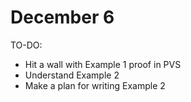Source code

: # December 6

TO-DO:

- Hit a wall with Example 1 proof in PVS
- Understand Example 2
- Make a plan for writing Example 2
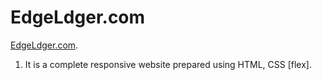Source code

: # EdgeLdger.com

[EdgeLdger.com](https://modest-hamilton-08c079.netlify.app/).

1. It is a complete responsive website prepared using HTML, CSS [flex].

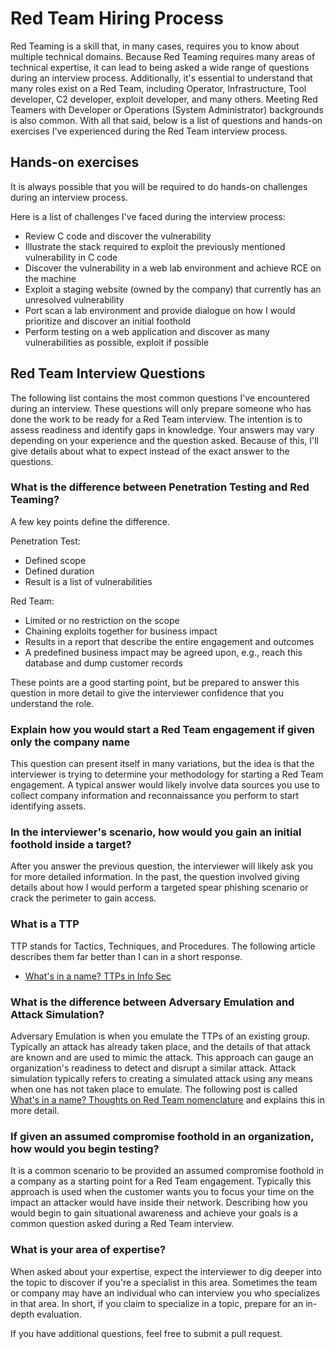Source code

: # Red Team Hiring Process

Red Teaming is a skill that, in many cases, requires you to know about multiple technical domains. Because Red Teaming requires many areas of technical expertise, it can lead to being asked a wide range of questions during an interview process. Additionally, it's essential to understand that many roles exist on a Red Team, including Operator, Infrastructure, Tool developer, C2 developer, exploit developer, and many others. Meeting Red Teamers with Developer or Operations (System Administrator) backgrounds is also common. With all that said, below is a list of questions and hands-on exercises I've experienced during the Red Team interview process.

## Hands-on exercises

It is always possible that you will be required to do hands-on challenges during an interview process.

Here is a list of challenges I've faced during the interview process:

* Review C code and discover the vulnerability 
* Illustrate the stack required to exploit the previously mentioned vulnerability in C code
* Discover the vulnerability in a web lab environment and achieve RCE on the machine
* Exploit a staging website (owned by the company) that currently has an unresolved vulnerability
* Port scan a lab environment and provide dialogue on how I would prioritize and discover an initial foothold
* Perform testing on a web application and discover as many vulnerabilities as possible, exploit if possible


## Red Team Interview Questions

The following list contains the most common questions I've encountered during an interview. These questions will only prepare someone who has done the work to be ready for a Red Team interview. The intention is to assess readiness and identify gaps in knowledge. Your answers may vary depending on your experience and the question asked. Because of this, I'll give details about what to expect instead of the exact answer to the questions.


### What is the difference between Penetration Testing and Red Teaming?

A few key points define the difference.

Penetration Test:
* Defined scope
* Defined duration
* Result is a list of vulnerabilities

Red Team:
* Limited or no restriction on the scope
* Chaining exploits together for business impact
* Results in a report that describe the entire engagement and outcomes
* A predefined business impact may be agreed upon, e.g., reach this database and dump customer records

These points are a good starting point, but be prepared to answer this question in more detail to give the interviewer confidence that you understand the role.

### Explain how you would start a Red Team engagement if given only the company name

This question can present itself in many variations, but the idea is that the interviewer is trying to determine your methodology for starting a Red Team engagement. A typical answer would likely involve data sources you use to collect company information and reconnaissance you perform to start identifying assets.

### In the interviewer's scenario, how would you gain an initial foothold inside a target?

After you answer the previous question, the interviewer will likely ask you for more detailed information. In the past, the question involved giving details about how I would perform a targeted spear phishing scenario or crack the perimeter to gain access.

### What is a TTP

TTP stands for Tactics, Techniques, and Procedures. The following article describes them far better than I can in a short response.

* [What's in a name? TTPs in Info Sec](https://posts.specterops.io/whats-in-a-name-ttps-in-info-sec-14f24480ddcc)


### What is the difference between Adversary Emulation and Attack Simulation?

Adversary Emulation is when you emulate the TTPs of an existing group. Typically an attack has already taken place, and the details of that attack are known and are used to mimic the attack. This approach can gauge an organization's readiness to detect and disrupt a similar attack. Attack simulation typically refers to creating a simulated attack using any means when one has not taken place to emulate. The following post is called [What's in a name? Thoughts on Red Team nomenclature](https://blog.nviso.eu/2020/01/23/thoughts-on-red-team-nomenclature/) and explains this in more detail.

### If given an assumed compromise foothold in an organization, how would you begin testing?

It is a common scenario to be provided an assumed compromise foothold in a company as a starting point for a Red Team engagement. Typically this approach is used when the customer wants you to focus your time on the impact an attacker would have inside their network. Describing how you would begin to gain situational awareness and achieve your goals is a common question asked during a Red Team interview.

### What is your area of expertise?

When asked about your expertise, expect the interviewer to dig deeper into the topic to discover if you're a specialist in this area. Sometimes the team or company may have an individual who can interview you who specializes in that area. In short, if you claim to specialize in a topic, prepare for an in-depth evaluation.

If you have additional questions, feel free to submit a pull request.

::::

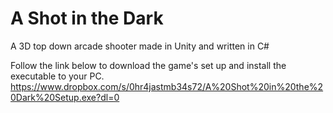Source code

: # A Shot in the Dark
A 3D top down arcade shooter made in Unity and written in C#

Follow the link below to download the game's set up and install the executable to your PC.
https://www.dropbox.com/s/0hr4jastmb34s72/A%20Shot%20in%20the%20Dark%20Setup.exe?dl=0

::::

Would you please repeat exactly the lines above, starting at the line with "The following list" and stopping at the line with "TTP stands for", both included?

[WRITTEN RESPONSE]:
The following list contains the most common questions I've encountered during an interview. These questions will only prepare someone who has done the work to be ready for a Red Team interview. The intention is to assess readiness and identify gaps in knowledge. Your answers may vary depending on your experience and the question asked. Because of this, I'll give details about what to expect instead of the exact answer to the questions.


### What is the difference between Penetration Testing and Red Teaming?

A few key points define the difference.

Penetration Test:
* Defined scope
* Defined duration
* Result is a list of vulnerabilities

Red Team:
* Limited or no restriction on the scope
* Chaining exploits together for business impact
* Results in a report that describe the entire engagement and outcomes
* A predefined business impact may be agreed upon, e.g., reach this database and dump customer records

These points are a good starting point, but be prepared to answer this question in more detail to give the interviewer confidence that you understand the role.

### Explain how you would start a Red Team engagement if given only the company name

This question can present itself in many variations, but the idea is that the interviewer is trying to determine your methodology for starting a Red Team engagement. A typical answer would likely involve data sources you use to collect company information and reconnaissance you perform to start identifying assets.

### In the interviewer's scenario, how would you gain an initial foothold inside a target?

After you answer the previous question, the interviewer will likely ask you for more detailed information. In the past, the question involved giving details about how I would perform a targeted spear phishing scenario or crack the perimeter to gain access.

### What is a TTP

TTP stands for Tactics, Techniques, and Procedures. The following article describes them far better than I can in a short response.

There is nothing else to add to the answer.